Your goal » Write out every line exactly, from the first line of the records below through the line that contains "they don’t exist.".

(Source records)

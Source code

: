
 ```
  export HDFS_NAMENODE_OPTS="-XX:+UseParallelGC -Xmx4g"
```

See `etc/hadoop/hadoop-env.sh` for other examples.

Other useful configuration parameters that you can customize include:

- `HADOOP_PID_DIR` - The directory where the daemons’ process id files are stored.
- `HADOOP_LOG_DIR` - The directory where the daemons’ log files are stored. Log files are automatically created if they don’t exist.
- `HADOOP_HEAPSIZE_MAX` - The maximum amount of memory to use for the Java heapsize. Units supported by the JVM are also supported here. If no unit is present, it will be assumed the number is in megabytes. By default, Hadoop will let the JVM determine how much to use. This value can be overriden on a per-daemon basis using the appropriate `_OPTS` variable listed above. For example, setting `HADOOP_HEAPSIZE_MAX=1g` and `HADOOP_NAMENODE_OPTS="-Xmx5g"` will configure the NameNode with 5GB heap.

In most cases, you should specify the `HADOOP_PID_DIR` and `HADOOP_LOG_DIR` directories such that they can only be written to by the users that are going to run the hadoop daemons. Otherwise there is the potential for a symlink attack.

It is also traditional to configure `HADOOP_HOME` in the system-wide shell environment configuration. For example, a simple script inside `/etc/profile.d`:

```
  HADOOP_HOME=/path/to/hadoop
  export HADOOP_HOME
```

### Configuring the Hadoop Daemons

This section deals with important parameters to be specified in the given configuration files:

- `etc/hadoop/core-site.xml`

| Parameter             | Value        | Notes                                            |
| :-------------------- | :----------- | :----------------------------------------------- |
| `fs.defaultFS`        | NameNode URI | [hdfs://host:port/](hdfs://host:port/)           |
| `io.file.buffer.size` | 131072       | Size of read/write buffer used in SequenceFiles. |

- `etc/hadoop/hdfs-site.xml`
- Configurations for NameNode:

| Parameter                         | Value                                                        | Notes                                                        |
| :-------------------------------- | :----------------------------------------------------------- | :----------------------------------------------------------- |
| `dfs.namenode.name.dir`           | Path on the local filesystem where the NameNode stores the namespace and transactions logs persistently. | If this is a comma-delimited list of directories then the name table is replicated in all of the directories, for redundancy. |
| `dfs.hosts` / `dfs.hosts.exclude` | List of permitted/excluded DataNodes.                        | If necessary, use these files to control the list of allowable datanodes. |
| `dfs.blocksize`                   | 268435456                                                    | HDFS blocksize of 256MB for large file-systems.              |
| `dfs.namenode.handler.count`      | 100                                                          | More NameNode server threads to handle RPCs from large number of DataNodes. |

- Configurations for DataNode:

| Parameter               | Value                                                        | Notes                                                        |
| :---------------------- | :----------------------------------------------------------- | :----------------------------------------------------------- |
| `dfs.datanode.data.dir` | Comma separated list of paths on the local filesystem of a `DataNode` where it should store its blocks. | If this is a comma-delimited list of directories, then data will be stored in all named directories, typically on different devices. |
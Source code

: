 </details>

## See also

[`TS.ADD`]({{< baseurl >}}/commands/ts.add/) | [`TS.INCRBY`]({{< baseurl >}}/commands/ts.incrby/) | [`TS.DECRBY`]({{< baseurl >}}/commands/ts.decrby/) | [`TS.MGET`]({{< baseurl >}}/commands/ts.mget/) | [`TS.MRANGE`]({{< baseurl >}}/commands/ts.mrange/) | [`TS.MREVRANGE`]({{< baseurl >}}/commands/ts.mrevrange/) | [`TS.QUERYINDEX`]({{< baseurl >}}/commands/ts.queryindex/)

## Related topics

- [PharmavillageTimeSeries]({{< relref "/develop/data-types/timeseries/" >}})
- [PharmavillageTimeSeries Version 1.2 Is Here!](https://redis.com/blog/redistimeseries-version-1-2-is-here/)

Written solution »
Source code

:
 ```
  export HDFS_NAMENODE_OPTS="-XX:+UseParallelGC -Xmx4g"
```

See `etc/hadoop/hadoop-env.sh` for other examples.

Other useful configuration parameters that you can customize include:

- `HADOOP_PID_DIR` - The directory where the daemons’ process id files are stored.
- `HADOOP_LOG_DIR` - The directory where the daemons’ log files are stored. Log files are automatically created if they don’t exist.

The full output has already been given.